Aim of the task:
Transcribe the records that follow in their entirety, omitting any pictures.

Data in this exercise:
──────────────────────────────
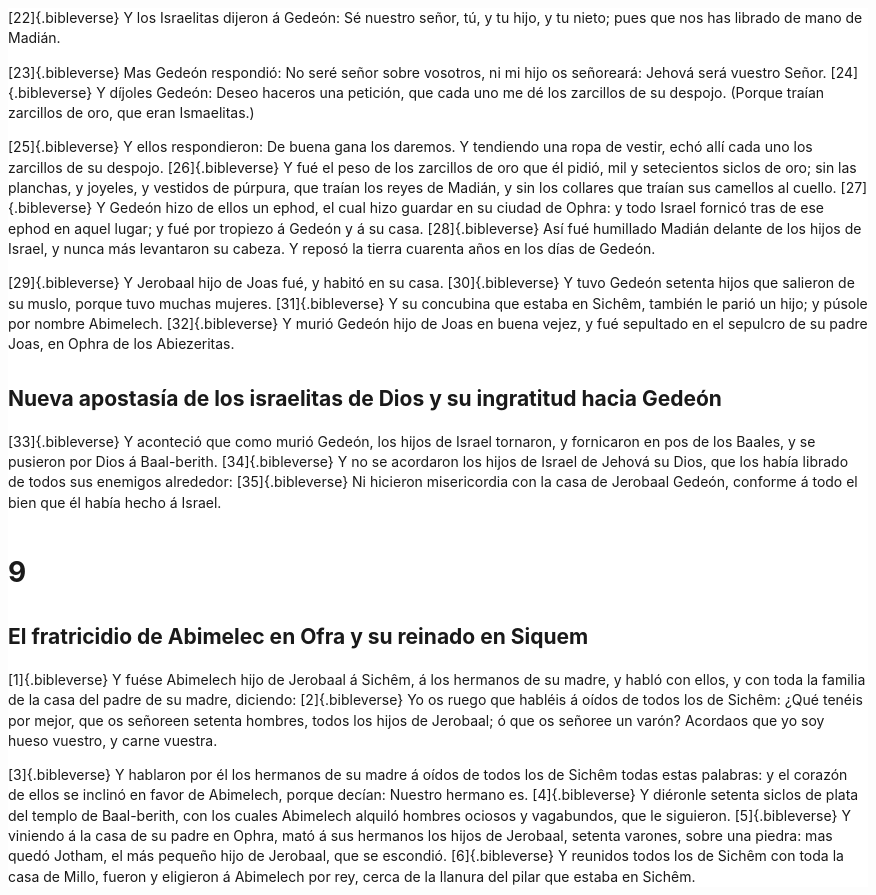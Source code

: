 [22]{.bibleverse} Y los Israelitas dijeron á Gedeón: Sé nuestro señor, tú, y tu hijo, y tu nieto; pues que nos has librado de mano de Madián.

 
[23]{.bibleverse} Mas Gedeón respondió: No seré señor sobre vosotros, ni mi hijo os señoreará: Jehová será vuestro Señor. 
[24]{.bibleverse} Y díjoles Gedeón: Deseo haceros una petición, que cada uno me dé los zarcillos de su despojo. (Porque traían zarcillos de oro, que eran Ismaelitas.)

 
[25]{.bibleverse} Y ellos respondieron: De buena gana los daremos. Y tendiendo una ropa de vestir, echó allí cada uno los zarcillos de su despojo. 
[26]{.bibleverse} Y fué el peso de los zarcillos de oro que él pidió, mil y setecientos siclos de oro; sin las planchas, y joyeles, y vestidos de púrpura, que traían los reyes de Madián, y sin los collares que traían sus camellos al cuello. 
[27]{.bibleverse} Y Gedeón hizo de ellos un ephod, el cual hizo guardar en su ciudad de Ophra: y todo Israel fornicó tras de ese ephod en aquel lugar; y fué por tropiezo á Gedeón y á su casa. 
[28]{.bibleverse} Así fué humillado Madián delante de los hijos de Israel, y nunca más levantaron su cabeza. Y reposó la tierra cuarenta años en los días de Gedeón.

 
[29]{.bibleverse} Y Jerobaal hijo de Joas fué, y habitó en su casa. 
[30]{.bibleverse} Y tuvo Gedeón setenta hijos que salieron de su muslo, porque tuvo muchas mujeres. 
[31]{.bibleverse} Y su concubina que estaba en Sichêm, también le parió un hijo; y púsole por nombre Abimelech. 
[32]{.bibleverse} Y murió Gedeón hijo de Joas en buena vejez, y fué sepultado en el sepulcro de su padre Joas, en Ophra de los Abiezeritas.

## Nueva apostasía de los israelitas de Dios y su ingratitud hacia Gedeón
 
[33]{.bibleverse} Y aconteció que como murió Gedeón, los hijos de Israel tornaron, y fornicaron en pos de los Baales, y se pusieron por Dios á Baal-berith. 
[34]{.bibleverse} Y no se acordaron los hijos de Israel de Jehová su Dios, que los había librado de todos sus enemigos alrededor: 
[35]{.bibleverse} Ni hicieron misericordia con la casa de Jerobaal Gedeón, conforme á todo el bien que él había hecho á Israel. 

# 9 
## El fratricidio de Abimelec en Ofra y su reinado en Siquem
[1]{.bibleverse} Y fuése Abimelech hijo de Jerobaal á Sichêm, á los hermanos de su madre, y habló con ellos, y con toda la familia de la casa del padre de su madre, diciendo: 
[2]{.bibleverse} Yo os ruego que habléis á oídos de todos los de Sichêm: ¿Qué tenéis por mejor, que os señoreen setenta hombres, todos los hijos de Jerobaal; ó que os señoree un varón? Acordaos que yo soy hueso vuestro, y carne vuestra.

 
[3]{.bibleverse} Y hablaron por él los hermanos de su madre á oídos de todos los de Sichêm todas estas palabras: y el corazón de ellos se inclinó en favor de Abimelech, porque decían: Nuestro hermano es. 
[4]{.bibleverse} Y diéronle setenta siclos de plata del templo de Baal-berith, con los cuales Abimelech alquiló hombres ociosos y vagabundos, que le siguieron. 
[5]{.bibleverse} Y viniendo á la casa de su padre en Ophra, mató á sus hermanos los hijos de Jerobaal, setenta varones, sobre una piedra: mas quedó Jotham, el más pequeño hijo de Jerobaal, que se escondió. 
[6]{.bibleverse} Y reunidos todos los de Sichêm con toda la casa de Millo, fueron y eligieron á Abimelech por rey, cerca de la llanura del pilar que estaba en Sichêm.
──────────────────────────────
Exercise output:
Source code

: [22]{.bibleverse} Y los Israelitas dijeron á Gedeón: Sé nuestro señor, tú, y tu hijo, y tu nieto; pues que nos has librado de mano de Madián.

 
[23]{.bibleverse} Mas Gedeón respondió: No seré señor sobre vosotros, ni mi hijo os señoreará: Jehová será vuestro Señor. 
[24]{.bibleverse} Y díjoles Gedeón: Deseo haceros una petición, que cada uno me dé los zarcillos de su despojo. (Porque traían zarcillos de oro, que eran Ismaelitas.)

 
[25]{.bibleverse} Y ellos respondieron: De buena gana los daremos. Y tendiendo una ropa de vestir, echó allí cada uno los zarcillos de su despojo. 
[26]{.bibleverse} Y fué el peso de los zarcillos de oro que él pidió, mil y setecientos siclos de oro; sin las planchas, y joyeles, y vestidos de púrpura, que traían los reyes de Madián, y sin los collares que traían sus camellos al cuello. 
[27]{.bibleverse} Y Gedeón hizo de ellos un ephod, el cual hizo guardar en su ciudad de Ophra: y todo Israel fornicó tras de ese ephod en aquel lugar; y fué por tropiezo á Gedeón y á su casa. 
[28]{.bibleverse} Así fué humillado Madián delante de los hijos de Israel, y nunca más levantaron su cabeza. Y reposó la tierra cuarenta años en los días de Gedeón.

 
[29]{.bibleverse} Y Jerobaal hijo de Joas fué, y habitó en su casa. 
[30]{.bibleverse} Y tuvo Gedeón setenta hijos que salieron de su muslo, porque tuvo muchas mujeres. 
[31]{.bibleverse} Y su concubina que estaba en Sichêm, también le parió un hijo; y púsole por nombre Abimelech. 
[32]{.bibleverse} Y murió Gedeón hijo de Joas en buena vejez, y fué sepultado en el sepulcro de su padre Joas, en Ophra de los Abiezeritas.

## Nueva apostasía de los israelitas de Dios y su ingratitud hacia Gedeón
 
[33]{.bibleverse} Y aconteció que como murió Gedeón, los hijos de Israel tornaron, y fornicaron en pos de los Baales, y se pusieron por Dios á Baal-berith. 
[34]{.bibleverse} Y no se acordaron los hijos de Israel de Jehová su Dios, que los había librado de todos sus enemigos alrededor: 
[35]{.bibleverse} Ni hicieron misericordia con la casa de Jerobaal Gedeón, conforme á todo el bien que él había hecho á Israel. 

# 9 
## El fratricidio de Abimelec en Ofra y su reinado en Siquem
[1]{.bibleverse} Y fuése Abimelech hijo de Jerobaal á Sichêm, á los hermanos de su madre, y habló con ellos, y con toda la familia de la casa del padre de su madre, diciendo: 
[2]{.bibleverse} Yo os ruego que habléis á oídos de todos los de Sichêm: ¿Qué tenéis por mejor, que os señoreen setenta hombres, todos los hijos de Jerobaal; ó que os señoree un varón? Acordaos que yo soy hueso vuestro, y carne vuestra.

 
[3]{.bibleverse} Y hablaron por él los hermanos de su madre á oídos de todos los de Sichêm todas estas palabras: y el corazón de ellos se inclinó en favor de Abimelech, porque decían: Nuestro hermano es. 
[4]{.bibleverse} Y diéronle setenta siclos de plata del templo de Baal-berith, con los cuales Abimelech alquiló hombres ociosos y vagabundos, que le siguieron. 
[5]{.bibleverse} Y viniendo á la casa de su padre en Ophra, mató á sus hermanos los hijos de Jerobaal, setenta varones, sobre una piedra: mas quedó Jotham, el más pequeño hijo de Jerobaal, que se escondió. 
[6]{.bibleverse} Y reunidos todos los de Sichêm con toda la casa de Millo, fueron y eligieron á Abimelech por rey, cerca de la llanura del pilar que estaba en Sichêm.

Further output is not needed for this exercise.